Data entries
·····
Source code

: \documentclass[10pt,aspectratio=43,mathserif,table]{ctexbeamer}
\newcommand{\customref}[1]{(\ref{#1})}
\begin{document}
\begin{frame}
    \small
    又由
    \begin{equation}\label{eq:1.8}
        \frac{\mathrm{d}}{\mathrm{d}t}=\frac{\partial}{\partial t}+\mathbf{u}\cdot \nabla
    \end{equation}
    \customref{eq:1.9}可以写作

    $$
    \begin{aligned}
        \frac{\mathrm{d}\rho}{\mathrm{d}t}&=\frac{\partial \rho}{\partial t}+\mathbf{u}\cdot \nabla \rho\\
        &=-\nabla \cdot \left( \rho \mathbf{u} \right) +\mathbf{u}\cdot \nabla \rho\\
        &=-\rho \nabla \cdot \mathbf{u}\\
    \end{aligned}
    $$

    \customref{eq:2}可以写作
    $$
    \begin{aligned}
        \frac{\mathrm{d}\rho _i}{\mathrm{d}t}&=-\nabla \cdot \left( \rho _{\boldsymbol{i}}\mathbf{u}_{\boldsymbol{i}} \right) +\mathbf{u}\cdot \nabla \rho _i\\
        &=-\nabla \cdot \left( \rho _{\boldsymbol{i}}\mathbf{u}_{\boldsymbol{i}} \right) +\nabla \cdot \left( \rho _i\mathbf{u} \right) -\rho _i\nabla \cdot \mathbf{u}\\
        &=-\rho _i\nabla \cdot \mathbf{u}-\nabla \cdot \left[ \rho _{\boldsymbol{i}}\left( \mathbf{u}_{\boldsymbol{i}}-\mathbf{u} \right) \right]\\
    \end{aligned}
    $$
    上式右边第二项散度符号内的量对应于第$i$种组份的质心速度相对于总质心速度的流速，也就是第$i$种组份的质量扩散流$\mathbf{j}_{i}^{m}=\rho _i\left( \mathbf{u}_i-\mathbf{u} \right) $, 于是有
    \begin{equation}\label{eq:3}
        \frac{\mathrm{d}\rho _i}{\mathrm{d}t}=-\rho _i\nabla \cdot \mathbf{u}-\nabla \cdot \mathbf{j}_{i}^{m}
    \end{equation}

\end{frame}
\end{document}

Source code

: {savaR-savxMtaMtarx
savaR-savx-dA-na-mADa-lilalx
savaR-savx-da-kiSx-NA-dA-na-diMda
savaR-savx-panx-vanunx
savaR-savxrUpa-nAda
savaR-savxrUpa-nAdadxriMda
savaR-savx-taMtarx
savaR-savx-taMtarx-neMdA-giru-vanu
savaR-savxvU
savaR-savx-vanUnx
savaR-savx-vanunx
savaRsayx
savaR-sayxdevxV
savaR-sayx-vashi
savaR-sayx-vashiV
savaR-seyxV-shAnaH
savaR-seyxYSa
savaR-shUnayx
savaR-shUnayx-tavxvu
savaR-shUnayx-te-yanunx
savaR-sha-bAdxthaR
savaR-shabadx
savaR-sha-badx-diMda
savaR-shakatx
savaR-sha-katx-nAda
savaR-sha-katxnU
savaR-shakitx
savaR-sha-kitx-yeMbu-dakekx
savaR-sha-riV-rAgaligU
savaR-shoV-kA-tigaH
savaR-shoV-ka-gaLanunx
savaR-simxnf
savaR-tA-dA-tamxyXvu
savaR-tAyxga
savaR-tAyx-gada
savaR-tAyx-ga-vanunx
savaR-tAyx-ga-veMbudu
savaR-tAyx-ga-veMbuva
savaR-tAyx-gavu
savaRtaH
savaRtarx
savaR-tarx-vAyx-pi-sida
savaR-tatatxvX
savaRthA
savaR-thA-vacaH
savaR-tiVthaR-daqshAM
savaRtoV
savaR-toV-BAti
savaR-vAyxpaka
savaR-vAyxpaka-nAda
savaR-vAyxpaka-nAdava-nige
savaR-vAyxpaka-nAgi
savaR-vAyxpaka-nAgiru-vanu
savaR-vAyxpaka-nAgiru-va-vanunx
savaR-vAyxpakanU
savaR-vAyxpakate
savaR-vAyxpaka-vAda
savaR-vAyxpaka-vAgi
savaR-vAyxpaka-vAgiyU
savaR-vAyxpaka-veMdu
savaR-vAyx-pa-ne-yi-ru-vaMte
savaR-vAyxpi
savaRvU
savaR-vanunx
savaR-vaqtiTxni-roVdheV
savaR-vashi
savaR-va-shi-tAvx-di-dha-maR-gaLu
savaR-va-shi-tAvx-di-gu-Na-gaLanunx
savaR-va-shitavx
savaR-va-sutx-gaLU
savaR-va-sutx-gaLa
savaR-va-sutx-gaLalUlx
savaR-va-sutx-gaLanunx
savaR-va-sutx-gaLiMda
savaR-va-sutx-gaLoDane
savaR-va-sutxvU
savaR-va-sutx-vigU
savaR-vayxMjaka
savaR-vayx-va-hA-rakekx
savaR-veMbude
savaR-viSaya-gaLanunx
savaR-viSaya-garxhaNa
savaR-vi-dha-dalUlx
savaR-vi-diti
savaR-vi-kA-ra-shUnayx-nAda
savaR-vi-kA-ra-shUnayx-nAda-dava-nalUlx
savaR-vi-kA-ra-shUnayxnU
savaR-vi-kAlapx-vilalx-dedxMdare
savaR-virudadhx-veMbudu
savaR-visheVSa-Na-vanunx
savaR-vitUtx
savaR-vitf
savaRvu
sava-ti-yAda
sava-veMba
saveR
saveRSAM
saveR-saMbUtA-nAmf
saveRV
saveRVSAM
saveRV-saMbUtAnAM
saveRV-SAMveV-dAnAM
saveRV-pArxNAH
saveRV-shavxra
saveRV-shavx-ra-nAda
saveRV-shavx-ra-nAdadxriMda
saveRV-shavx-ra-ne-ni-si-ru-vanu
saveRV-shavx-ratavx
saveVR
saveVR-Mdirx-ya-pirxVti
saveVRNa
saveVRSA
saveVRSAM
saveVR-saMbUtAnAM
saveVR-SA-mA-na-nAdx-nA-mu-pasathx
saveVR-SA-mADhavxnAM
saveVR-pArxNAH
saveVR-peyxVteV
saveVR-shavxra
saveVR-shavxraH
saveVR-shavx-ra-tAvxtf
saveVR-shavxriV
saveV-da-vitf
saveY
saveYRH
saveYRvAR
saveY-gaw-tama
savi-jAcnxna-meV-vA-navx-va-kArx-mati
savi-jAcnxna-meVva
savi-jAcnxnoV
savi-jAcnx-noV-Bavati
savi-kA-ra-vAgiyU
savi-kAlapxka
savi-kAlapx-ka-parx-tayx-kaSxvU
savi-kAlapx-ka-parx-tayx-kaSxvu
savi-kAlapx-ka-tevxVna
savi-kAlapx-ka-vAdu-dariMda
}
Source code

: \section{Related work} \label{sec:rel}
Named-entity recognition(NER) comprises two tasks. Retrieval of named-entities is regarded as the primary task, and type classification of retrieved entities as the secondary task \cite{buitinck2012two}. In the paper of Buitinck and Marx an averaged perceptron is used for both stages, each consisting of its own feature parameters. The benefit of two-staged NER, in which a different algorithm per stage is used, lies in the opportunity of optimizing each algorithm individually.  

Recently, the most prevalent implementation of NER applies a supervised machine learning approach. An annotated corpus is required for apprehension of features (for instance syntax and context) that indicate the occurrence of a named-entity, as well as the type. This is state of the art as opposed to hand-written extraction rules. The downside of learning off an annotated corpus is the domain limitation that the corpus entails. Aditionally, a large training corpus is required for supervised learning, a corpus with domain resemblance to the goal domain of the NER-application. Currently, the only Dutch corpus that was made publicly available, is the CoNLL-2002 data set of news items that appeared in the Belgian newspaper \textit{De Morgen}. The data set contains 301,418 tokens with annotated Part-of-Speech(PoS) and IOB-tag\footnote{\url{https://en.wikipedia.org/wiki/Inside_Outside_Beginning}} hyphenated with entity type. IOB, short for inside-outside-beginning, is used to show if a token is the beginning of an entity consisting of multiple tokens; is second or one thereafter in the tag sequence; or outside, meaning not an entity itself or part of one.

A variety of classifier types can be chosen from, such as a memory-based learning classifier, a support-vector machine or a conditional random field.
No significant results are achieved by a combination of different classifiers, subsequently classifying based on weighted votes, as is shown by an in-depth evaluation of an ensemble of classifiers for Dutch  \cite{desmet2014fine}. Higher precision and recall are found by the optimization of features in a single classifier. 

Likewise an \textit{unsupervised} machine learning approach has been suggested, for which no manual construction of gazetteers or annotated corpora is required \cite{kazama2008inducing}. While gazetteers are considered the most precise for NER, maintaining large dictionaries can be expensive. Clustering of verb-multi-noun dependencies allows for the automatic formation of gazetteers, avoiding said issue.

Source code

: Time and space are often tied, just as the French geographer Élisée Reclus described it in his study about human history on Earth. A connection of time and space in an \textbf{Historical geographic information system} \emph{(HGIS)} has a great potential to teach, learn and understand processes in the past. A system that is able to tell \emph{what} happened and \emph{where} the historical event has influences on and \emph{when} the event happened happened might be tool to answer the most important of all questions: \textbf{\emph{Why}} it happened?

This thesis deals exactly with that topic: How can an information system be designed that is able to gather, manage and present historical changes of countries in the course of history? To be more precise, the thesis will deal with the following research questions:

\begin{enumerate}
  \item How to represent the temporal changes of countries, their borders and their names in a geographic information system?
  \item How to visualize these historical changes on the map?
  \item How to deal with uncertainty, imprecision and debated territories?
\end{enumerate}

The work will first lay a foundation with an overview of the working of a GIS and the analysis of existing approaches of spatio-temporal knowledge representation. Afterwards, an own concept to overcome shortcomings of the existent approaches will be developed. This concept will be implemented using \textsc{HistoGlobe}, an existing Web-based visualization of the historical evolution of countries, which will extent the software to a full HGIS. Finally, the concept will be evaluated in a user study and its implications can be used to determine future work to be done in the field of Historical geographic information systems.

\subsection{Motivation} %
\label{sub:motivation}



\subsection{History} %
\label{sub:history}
·····
• WHAT NEEDS TO BE DONE: Your answer must be one number: how many lines of the entries hold the string "可以写作".

• ANSWER TO THE PROBLEM: 2